Antes da retomada do mérito nesta quarta (6), o STJ analisou embargos de declaração apresentados pela defesa do ex-governador. Os advogados alegaram omissões, contradições e irregularidades em decisões anteriores, além de pedirem a anulação de provas e de atos processuais.

A Corte, no entanto, rejeitou os argumentos, segundo o documento que o g1 teve acesso. De acordo com a ministra Nancy Andrighi, não foram identificados erros ou ilegalidades que justificassem a revisão das decisões.

Os ministros também afastaram a tese de que todo o processo estaria comprometido. De acordo com o entendimento, há provas independentes que sustentam a investigação, mesmo após a exclusão de parte dos elementos produzidos entre 25 de maio de 2020 e 12 de janeiro de 2021, pedidos pelo STF, relacionados a relatórios de inteligência financeira.

“Reitero que Relatórios de Inteligência Financeira desentranhados não foram utilizados na denúncia oferecida pelo MPF e tampouco no voto de mérito por mim proferido, fato que revela que a suposta concessão da ordem no HC 247.281 não impacta, em nada, o julgamento desta ação penal”, complementou ela.

Contexto geral

Paralelamente ao caso no STJ, o STF formou maioria, também em dezembro de 2025, para anular provas obtidas na investigação. A decisão atendeu a um pedido da defesa, que alegou irregularidades na apuração conduzida por autoridades locais sem autorização do STJ, foro competente para julgar governadores.

Camelí também permanece submetido a medidas cautelares, como a proibição de contato com testemunhas e outros investigados, entrega do passaporte, impedimento de deixar o país e bloqueio de bens.

Gladson Camelí (PP) saiu do cargo de governador do Acre no dia 2 de abril — Foto: Pedro Devani/Secom

Ptolomeu

A investigação da Operação Ptolomeu teve início em 2019 e foi conduzida pela Polícia Federal (PF) . As denúncias envolvem a contratação da empresa Murano, com sede em Brasília, para prestar serviços ao governo do estado.

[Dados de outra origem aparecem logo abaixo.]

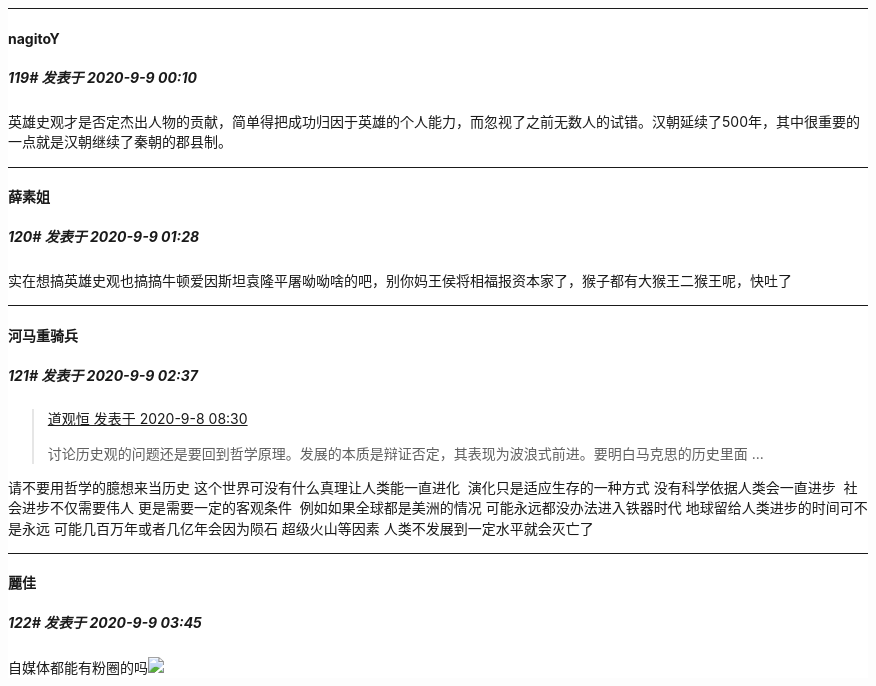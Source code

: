 


-----

####  nagitoY  
##### 119#       发表于 2020-9-9 00:10




英雄史观才是否定杰出人物的贡献，简单得把成功归因于英雄的个人能力，而忽视了之前无数人的试错。汉朝延续了500年，其中很重要的一点就是汉朝继续了秦朝的郡县制。







-----

####  薛素姐  
##### 120#       发表于 2020-9-9 01:28




实在想搞英雄史观也搞搞牛顿爱因斯坦袁隆平屠呦呦啥的吧，别你妈王侯将相福报资本家了，猴子都有大猴王二猴王呢，快吐了







-----

####  河马重骑兵  
##### 121#       发表于 2020-9-9 02:37



<blockquote><a href="httphttps://bbs.saraba1st.com/2b/forum.php?mod=redirect&amp;goto=findpost&amp;pid=48671631&amp;ptid=1940505" target="_blank">道观恒 发表于 2020-9-8 08:30</a>

讨论历史观的问题还是要回到哲学原理。发展的本质是辩证否定，其表现为波浪式前进。要明白马克思的历史里面 ...</blockquote>
请不要用哲学的臆想来当历史 这个世界可没有什么真理让人类能一直进化  演化只是适应生存的一种方式 没有科学依据人类会一直进步  社会进步不仅需要伟人 更是需要一定的客观条件  例如如果全球都是美洲的情况 可能永远都没办法进入铁器时代 地球留给人类进步的时间可不是永远 可能几百万年或者几亿年会因为陨石 超级火山等因素 人类不发展到一定水平就会灭亡了







-----

####  麗佳  
##### 122#       发表于 2020-9-9 03:45




自媒体都能有粉圈的吗<img src="https://static.saraba1st.com/image/smiley/face2017/001.png" referrerpolicy="no-referrer">



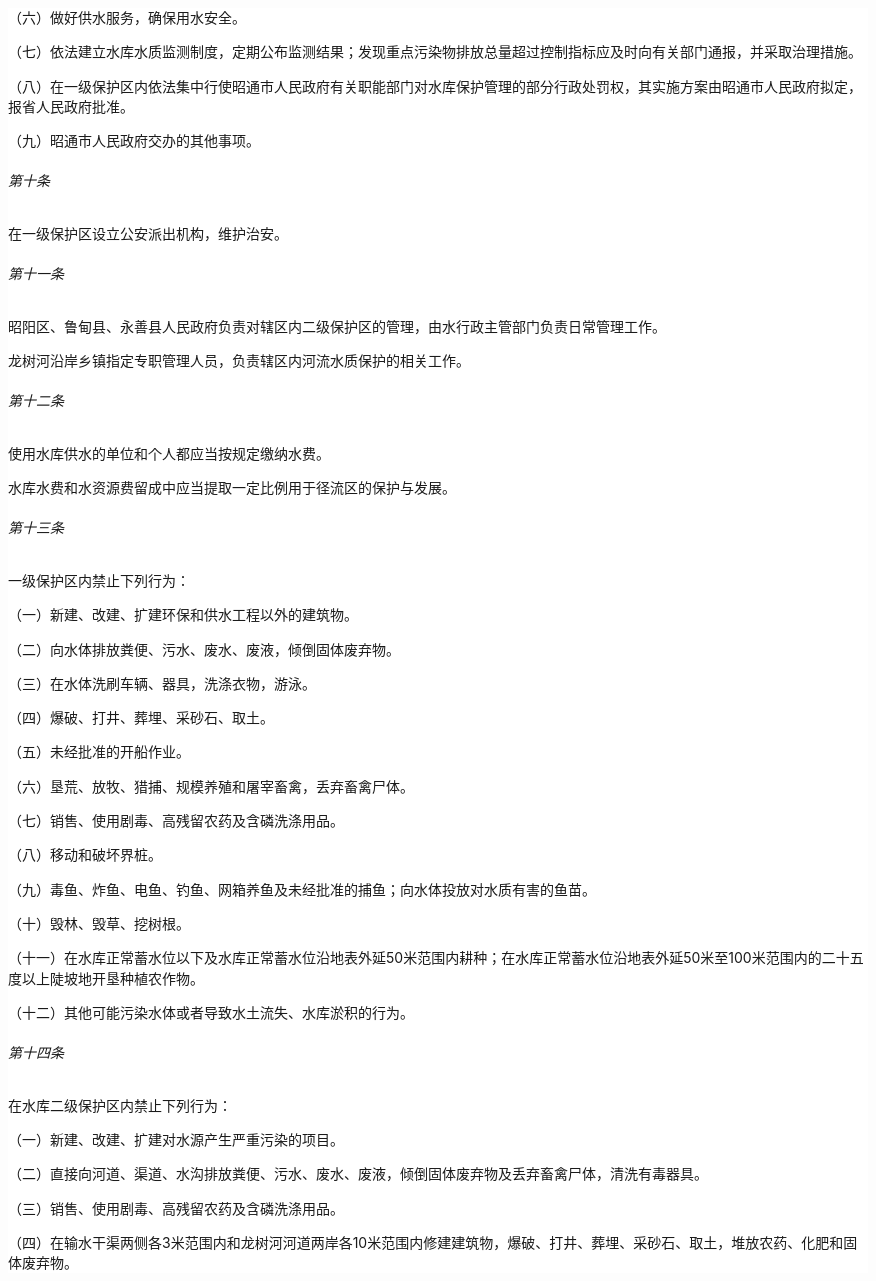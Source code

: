 （六）做好供水服务，确保用水安全。

（七）依法建立水库水质监测制度，定期公布监测结果；发现重点污染物排放总量超过控制指标应及时向有关部门通报，并采取治理措施。

（八）在一级保护区内依法集中行使昭通市人民政府有关职能部门对水库保护管理的部分行政处罚权，其实施方案由昭通市人民政府拟定，报省人民政府批准。

（九）昭通市人民政府交办的其他事项。

###### 第十条

在一级保护区设立公安派出机构，维护治安。

###### 第十一条

昭阳区、鲁甸县、永善县人民政府负责对辖区内二级保护区的管理，由水行政主管部门负责日常管理工作。

龙树河沿岸乡镇指定专职管理人员，负责辖区内河流水质保护的相关工作。

###### 第十二条

使用水库供水的单位和个人都应当按规定缴纳水费。

水库水费和水资源费留成中应当提取一定比例用于径流区的保护与发展。

###### 第十三条

一级保护区内禁止下列行为：

（一）新建、改建、扩建环保和供水工程以外的建筑物。

（二）向水体排放粪便、污水、废水、废液，倾倒固体废弃物。

（三）在水体洗刷车辆、器具，洗涤衣物，游泳。

（四）爆破、打井、葬埋、采砂石、取土。

（五）未经批准的开船作业。

（六）垦荒、放牧、猎捕、规模养殖和屠宰畜禽，丢弃畜禽尸体。

（七）销售、使用剧毒、高残留农药及含磷洗涤用品。

（八）移动和破坏界桩。

（九）毒鱼、炸鱼、电鱼、钓鱼、网箱养鱼及未经批准的捕鱼；向水体投放对水质有害的鱼苗。

（十）毁林、毁草、挖树根。

（十一）在水库正常蓄水位以下及水库正常蓄水位沿地表外延50米范围内耕种；在水库正常蓄水位沿地表外延50米至100米范围内的二十五度以上陡坡地开垦种植农作物。

（十二）其他可能污染水体或者导致水土流失、水库淤积的行为。

###### 第十四条

在水库二级保护区内禁止下列行为：

（一）新建、改建、扩建对水源产生严重污染的项目。

（二）直接向河道、渠道、水沟排放粪便、污水、废水、废液，倾倒固体废弃物及丢弃畜禽尸体，清洗有毒器具。

（三）销售、使用剧毒、高残留农药及含磷洗涤用品。

（四）在输水干渠两侧各3米范围内和龙树河河道两岸各10米范围内修建建筑物，爆破、打井、葬埋、采砂石、取土，堆放农药、化肥和固体废弃物。
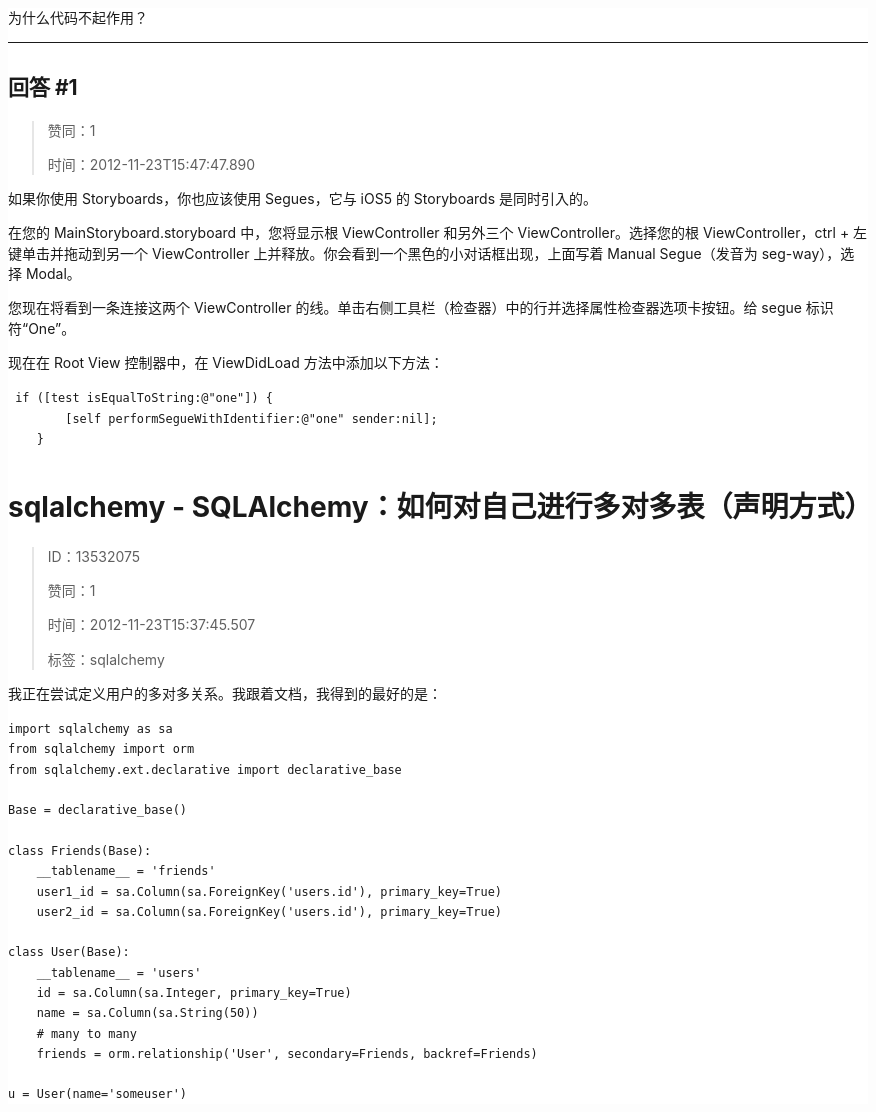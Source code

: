 为什么代码不起作用？

* * *

## 回答 #1

> 赞同：1
> 
> 时间：2012-11-23T15:47:47.890

如果你使用 Storyboards，你也应该使用 Segues，它与 iOS5 的 Storyboards 是同时引入的。

在您的 MainStoryboard.storyboard 中，您将显示根 ViewController 和另外三个 ViewController。选择您的根 ViewController，ctrl + 左键单击并拖动到另一个 ViewController 上并释放。你会看到一个黑色的小对话框出现，上面写着 Manual Segue（发音为 seg-way），选择 Modal。

您现在将看到一条连接这两个 ViewController 的线。单击右侧工具栏（检查器）中的行并选择属性检查器选项卡按钮。给 segue 标识符“One”。

现在在 Root View 控制器中，在 ViewDidLoad 方法中添加以下方法：

```
 if ([test isEqualToString:@"one"]) {
        [self performSegueWithIdentifier:@"one" sender:nil];
    } 
```

# sqlalchemy - SQLAlchemy：如何对自己进行多对多表（声明方式）

> ID：13532075
> 
> 赞同：1
> 
> 时间：2012-11-23T15:37:45.507
> 
> 标签：sqlalchemy

我正在尝试定义用户的多对多关系。我跟着文档，我得到的最好的是：

```
import sqlalchemy as sa
from sqlalchemy import orm
from sqlalchemy.ext.declarative import declarative_base

Base = declarative_base()

class Friends(Base):
    __tablename__ = 'friends'
    user1_id = sa.Column(sa.ForeignKey('users.id'), primary_key=True)
    user2_id = sa.Column(sa.ForeignKey('users.id'), primary_key=True)

class User(Base):
    __tablename__ = 'users'
    id = sa.Column(sa.Integer, primary_key=True)
    name = sa.Column(sa.String(50))
    # many to many
    friends = orm.relationship('User', secondary=Friends, backref=Friends)

u = User(name='someuser') 
```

A empresa teria subcontratado outra, localizada no Acre, que tem como sócio o irmão do governador, Gledson Cameli.

Segundo a acusação, essa contratação resultou em um esquema de favorecimento financeiro ao governador e a outros envolvidos, causando prejuízos aos cofres públicos. Mesmo se tornando réu, ele foi mantido no cargo.

Em dezembro de 2024, ele prestou depoimento. Seus advogados de defesa disseram, à época, que iriam apontar falhas no processo. Eles pontuaram ainda sobre HDs apreendidos que, supostamente, não foram periciados, e um relatório de inteligência financeira com informações “inconsistentes”.